Re: Thinking about MINUS

From: Marshall <marshall.spight_at_gmail.com>
Date: 9 Jan 2007 23:30:37 -0800
Message-ID: <1168414237.667645.89440_at_77g2000hsv.googlegroups.com>


That was a lot to digest. I read it all twice, and I think we are mostly
on the same page. In particular I am quite convinced of the importance of names, and though you didn't mention it specifically, the value of an algebraic approach as per the Darwen article you referenced. (Which I also read, since it had been a long time since I first read it.)

There are only a few things I want to respond to.

On Jan 9, 8:58 am, Bob Badour <bbad..._at_pei.sympatico.ca> wrote:
> Agreed. In fact, if I recall correctly, someone once determined that the
> lint warning for unused local variables correlated more with bugs than
> any other warning or error message. Of course, that might be urban
> legend. (I am relying solely on a ~20 year old memory, and I doubt I
> read the original work.)

Interesting!

> > To my way of thinking, the database is a namespace that contains
> > named relvars, or in SQL we say "tables." *Each* table is itself
> > a separate namespace for attributes.
>
> When it comes to relations, I disagree, and I see no reason to
> perpetuate the sins of SQL.

Hmmm. Does this mean that you feel that all the attributes of all relations are in a single namespace, and if we use a name to mean a particular thing in one table we must necessarily use it the same way in another? Certainly I feel that they are all *potentially* in the same namespace, precisely *because* of natural join, but I'm not sure that I feel the need to impose any restrictions on the use of names across tables before any join occurs. (Particularly given the presence of a renaming mechanism.)

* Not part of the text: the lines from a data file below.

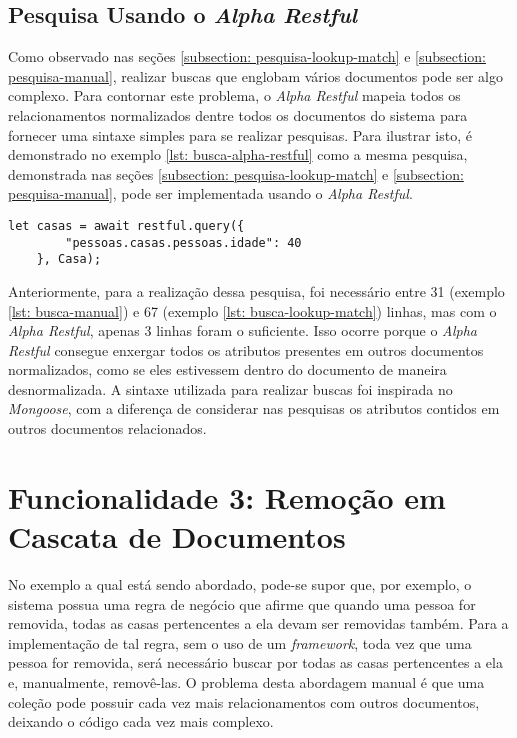 \subsection{Pesquisa Usando o \textit{Alpha Restful}\label{subsection: pesquisa-usando-alpha-restful}}

Como observado nas seções \ref{subsection: pesquisa-lookup-match} e \ref{subsection: pesquisa-manual}, realizar buscas que englobam vários documentos pode ser algo complexo. Para contornar este problema, o \textit{Alpha Restful} mapeia todos os relacionamentos normalizados dentre todos os documentos do sistema para fornecer uma sintaxe simples para se realizar pesquisas. Para ilustrar isto, é demonstrado no exemplo \ref{lst: busca-alpha-restful} como a mesma pesquisa, demonstrada nas seções \ref{subsection: pesquisa-lookup-match} e \ref{subsection: pesquisa-manual}, pode ser implementada usando o \textit{Alpha Restful}.
    
\begin{lstlisting}[style=ES6, caption={Busca em Dados Normalizados com o \textit{Alpha Restful}\label{lst: busca-alpha-restful}}]
    let casas = await restful.query({
        "pessoas.casas.pessoas.idade": 40
    }, Casa);
\end{lstlisting}
    
Anteriormente, para a realização dessa pesquisa, foi necessário entre 31 (exemplo \ref{lst: busca-manual}) e 67 (exemplo \ref{lst: busca-lookup-match}) linhas, mas com o \textit{Alpha Restful}, apenas 3 linhas foram o suficiente. Isso ocorre porque o \textit{Alpha Restful} consegue enxergar todos os atributos presentes em outros documentos normalizados, como se eles estivessem dentro do documento de maneira desnormalizada. A sintaxe utilizada para realizar buscas foi inspirada no \textit{Mongoose}, com a diferença de considerar nas pesquisas os atributos contidos em outros documentos relacionados.

\section{Funcionalidade 3: Remoção em Cascata de Documentos\label{section: remocao-cascata-documentos-relacionados}}
    
No exemplo a qual está sendo abordado, pode-se supor que, por exemplo, o sistema possua uma regra de negócio que afirme que quando uma pessoa for removida, todas as casas pertencentes a ela devam ser removidas também. Para a implementação de tal regra, sem o uso de um \textit{framework}, toda vez que uma pessoa for removida, será necessário buscar por todas as casas pertencentes a ela e, manualmente, removê-las. O problema desta abordagem manual é que uma coleção pode possuir cada vez mais relacionamentos com outros documentos, deixando o código cada vez mais complexo.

> We have a formalism for expressing predicates as constraints. Data types
> are merely constraints in those predicates. The manipulation rules spell
> out what to do with those constraints in various situations, and the
> rules differ from one situation (ie. operation) to another.

There are some more aspects to this. One thing that is often left out of these discussions is the difference between static and dynamic constraints. That is, constraints that may be checked merely by looking at the form of an expression without regards to the contents of the variables referenced in the expression, and those that necessitate the examination, at each evaluation of the expression, of the value of each variable.

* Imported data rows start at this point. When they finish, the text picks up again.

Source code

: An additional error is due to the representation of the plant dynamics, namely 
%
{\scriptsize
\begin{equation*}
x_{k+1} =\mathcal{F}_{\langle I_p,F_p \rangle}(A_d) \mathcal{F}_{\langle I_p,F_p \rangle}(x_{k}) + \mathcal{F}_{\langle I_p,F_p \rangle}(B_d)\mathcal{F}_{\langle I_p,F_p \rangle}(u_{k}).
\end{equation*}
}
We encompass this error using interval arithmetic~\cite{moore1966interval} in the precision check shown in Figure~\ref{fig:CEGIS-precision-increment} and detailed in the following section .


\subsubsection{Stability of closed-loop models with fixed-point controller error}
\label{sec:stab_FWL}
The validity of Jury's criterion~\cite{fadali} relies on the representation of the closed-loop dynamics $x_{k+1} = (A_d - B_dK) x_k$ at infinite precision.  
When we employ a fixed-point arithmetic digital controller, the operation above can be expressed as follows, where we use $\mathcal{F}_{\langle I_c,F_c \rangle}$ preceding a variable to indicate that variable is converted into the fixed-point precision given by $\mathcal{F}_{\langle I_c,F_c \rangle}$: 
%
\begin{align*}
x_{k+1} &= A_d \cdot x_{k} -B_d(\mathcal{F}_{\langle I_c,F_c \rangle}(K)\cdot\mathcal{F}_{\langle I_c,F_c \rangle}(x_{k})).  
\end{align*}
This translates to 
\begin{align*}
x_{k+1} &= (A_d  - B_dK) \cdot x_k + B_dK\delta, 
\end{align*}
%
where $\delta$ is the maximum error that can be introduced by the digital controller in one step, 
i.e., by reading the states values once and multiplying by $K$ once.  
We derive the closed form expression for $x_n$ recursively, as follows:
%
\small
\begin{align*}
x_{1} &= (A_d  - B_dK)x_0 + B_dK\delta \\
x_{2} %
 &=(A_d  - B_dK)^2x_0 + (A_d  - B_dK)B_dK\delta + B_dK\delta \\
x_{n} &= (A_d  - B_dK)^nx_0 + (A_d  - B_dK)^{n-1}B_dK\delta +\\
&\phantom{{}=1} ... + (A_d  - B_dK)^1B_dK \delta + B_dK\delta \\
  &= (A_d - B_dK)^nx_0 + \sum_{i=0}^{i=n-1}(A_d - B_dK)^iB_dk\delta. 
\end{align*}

Type constraints are typically entirely static, whereas many kinds of common database constraints, such as foreign key constraints, are necessarily runtime checks.

I mention this because, while in general I agree that type constraints are simply a kind of general constraint, I believe that it is important to distinguish between static and dynamic constraints, as they will not be handled the same. However I am not entirely clear how to expose this difference to the programmer. The traditional method, in which type constraints are exclusively static and check constraints are exclusively dynamic, does not satisfy me.

> To join the attributes, we must agree to use the intersection of their
> domains. This suggests the data type must be a subtype of both
> attributes. Joining reals with integers, one necessarily ends up with
> integers. In fact, it should be the most general common subtype or least
> specific common subtype of the declared types.
>
> Thus for completely disjoint declared types, the data type of the
> resulting attribute is the universal subtype not the universal
> supertype. The universal subtype, of course, has an empty set of values
> and the union of all operations.

If we are speaking of our mathematical analysis of a formal system, then I agree. If we are speaking of a formal system itself, then I would point out that that system may not be one in which the universal supertype or universal subtype exist. Indeed, it may not have subtyping at all.

Anyway, thanks for the lengthy reply.